Beëindiging Ziektewet-uitkering zonder verzekeringsarts-onderzoek

In deze zaak heeft de Rechtbank Den Haag op 19 januari 2022 uitspraak gedaan in een geschil tussen een eiser en de Raad van bestuur van het Uitvoeringsinstituut werknemersverzekeringen (Uwv) over de beëindiging van een Ziektewet-uitkering. Eiser, die laatstelijk werkzaam was als productiemedewerker, had zich op 10 december 2018 ziekgemeld en ontving vanaf 11 maart 2019 een ZW-uitkering. De uitkering werd per 10 januari 2020 beëindigd op basis van een besluit van 15 november 2019, waarin werd gesteld dat eiser in staat was meer dan 65% van zijn eerdere loon te verdienen. Eiser ging tegen dit besluit in beroep, omdat hij van mening was dat zijn beperkingen niet correct waren vastgesteld en dat hij niet gezien was door een verzekeringsarts bezwaar en beroep (b&b), wat volgens hem leidde tot een onzorgvuldig medisch onderzoek.

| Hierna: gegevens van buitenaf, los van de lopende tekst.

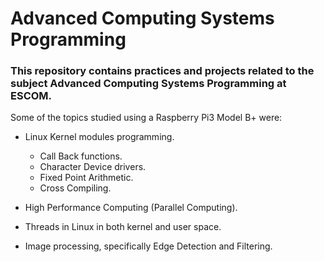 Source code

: # Advanced Computing Systems Programming

### This repository contains practices and projects related to the subject Advanced Computing Systems Programming at ESCOM.

Some of the topics studied using a Raspberry Pi3 Model B+ were:

* Linux Kernel modules programming.
    * Call Back functions.
    * Character Device drivers.
    * Fixed Point Arithmetic.
    * Cross Compiling.

* High Performance Computing (Parallel Computing).
* Threads in Linux in both kernel and user space.
* Image processing, specifically Edge Detection and Filtering.
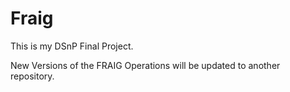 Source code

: # Fraig

This is my DSnP Final Project.

New Versions of the FRAIG Operations will be updated to another repository.
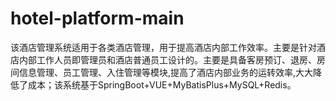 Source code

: # hotel-platform-main
该酒店管理系统适用于各类酒店管理，用于提高酒店内部工作效率。主要是针对酒店内部工作人员即管理员和酒店普通员工设计的。主要是具备客房预订、退房、房间信息管理、员工管理、入住管理等模块,提高了酒店内部业务的运转效率,大大降低了成本；该系统基于SpringBoot+VUE+MyBatisPlus+MySQL+Redis。

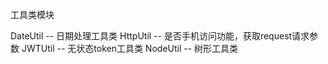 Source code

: 工具类模块

DateUtil -- 日期处理工具类
HttpUtil -- 是否手机访问功能，获取request请求参数
JWTUtil -- 无状态token工具类
NodeUtil -- 树形工具类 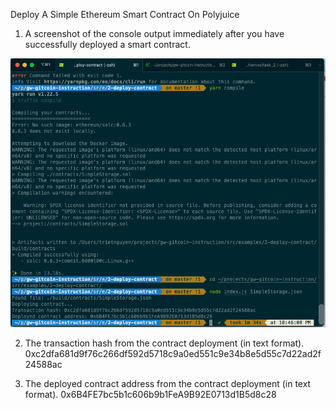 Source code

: Deploy A Simple Ethereum Smart Contract On Polyjuice

1. A screenshot of the console output immediately after you have successfully deployed a smart contract.

![alt text](https://github.com/TTNguyenDev/Hackathon-Nervos/blob/main/task_2/proof.png)

2. The transaction hash from the contract deployment (in text format).
0xc2dfa681d9f76c266df592d5718c9a0ed551c9e34b8e5d55c7d22ad2f24588ac

3. The deployed contract address from the contract deployment (in text format).
0x6B4FE7bc5b1c606b9b1FeA9B92E0713d1B5d8c28
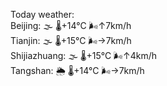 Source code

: Today weather:  
Beijing: 🌫  🌡️+14°C 🌬️↑7km/h  
Tianjin: 🌫  🌡️+15°C 🌬️→7km/h  
Shijiazhuang: 🌫  🌡️+15°C 🌬️↑4km/h  
Tangshan: 🌦 🌡️+14°C 🌬️→7km/h  
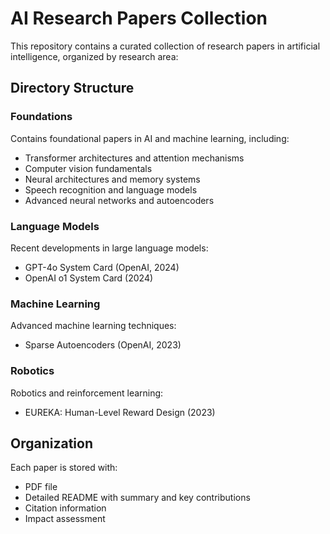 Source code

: # AI Research Papers Collection

This repository contains a curated collection of research papers in artificial intelligence, organized by research area:

## Directory Structure

### Foundations
Contains foundational papers in AI and machine learning, including:
- Transformer architectures and attention mechanisms
- Computer vision fundamentals
- Neural architectures and memory systems
- Speech recognition and language models
- Advanced neural networks and autoencoders

### Language Models
Recent developments in large language models:
- GPT-4o System Card (OpenAI, 2024)
- OpenAI o1 System Card (2024)

### Machine Learning
Advanced machine learning techniques:
- Sparse Autoencoders (OpenAI, 2023)

### Robotics
Robotics and reinforcement learning:
- EUREKA: Human-Level Reward Design (2023)

## Organization
Each paper is stored with:
- PDF file
- Detailed README with summary and key contributions
- Citation information
- Impact assessment
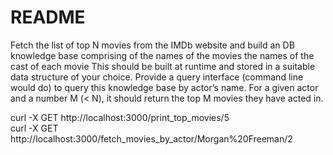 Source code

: # README

Fetch the list of top N movies from the IMDb website and build an DB knowledge base comprising of
the names of the movies
the names of the cast of each movie
This should be built at runtime and stored in a suitable data structure of your choice.
Provide a query interface (command line would do) to query this knowledge base by actor’s name. For a given actor and a number M (< N), it should return the top M movies they have acted in.


curl -X GET http://localhost:3000/print_top_movies/5  
curl -X GET http://localhost:3000/fetch_movies_by_actor/Morgan%20Freeman/2
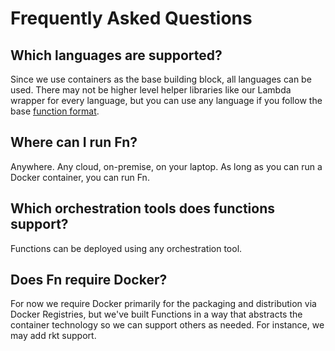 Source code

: # Frequently Asked Questions

## Which languages are supported?

Since we use containers as the base building block, all languages can be used. There may not be higher level
helper libraries like our Lambda wrapper for every language, but you can use any language if you follow the
base [function format](function-format.md).

## Where can I run Fn?

Anywhere. Any cloud, on-premise, on your laptop. As long as you can run a Docker container, you can run Fn.

## Which orchestration tools does functions support?

Functions can be deployed using any orchestration tool.

## Does Fn require Docker?

For now we require Docker primarily for the packaging and distribution via Docker Registries,
but we've built Functions in a way that abstracts the container technology so we can support others as
needed. For instance, we may add rkt support.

De rechtbank heeft de zaak op 8 december 2021 behandeld, waarbij eiser werd bijgestaan door zijn gemachtigde. De rechtbank oordeelde dat het medisch onderzoek niet voldoende zorgvuldig was uitgevoerd, omdat er geen spreekuurcontact had plaatsgevonden met een verzekeringsarts b&b, terwijl de medische grondslag van het besluit door eiser was betwist. De rechtbank verwees naar eerdere rechtspraak van de Centrale Raad van Beroep, waarin werd gesteld dat in dergelijke gevallen een onderzoek door een verzekeringsarts b&b noodzakelijk is. De rechtbank vernietigde het bestreden besluit en droeg verweerder op om een nieuw besluit te nemen, waarbij het griffierecht en de proceskosten aan eiser moesten worden vergoed.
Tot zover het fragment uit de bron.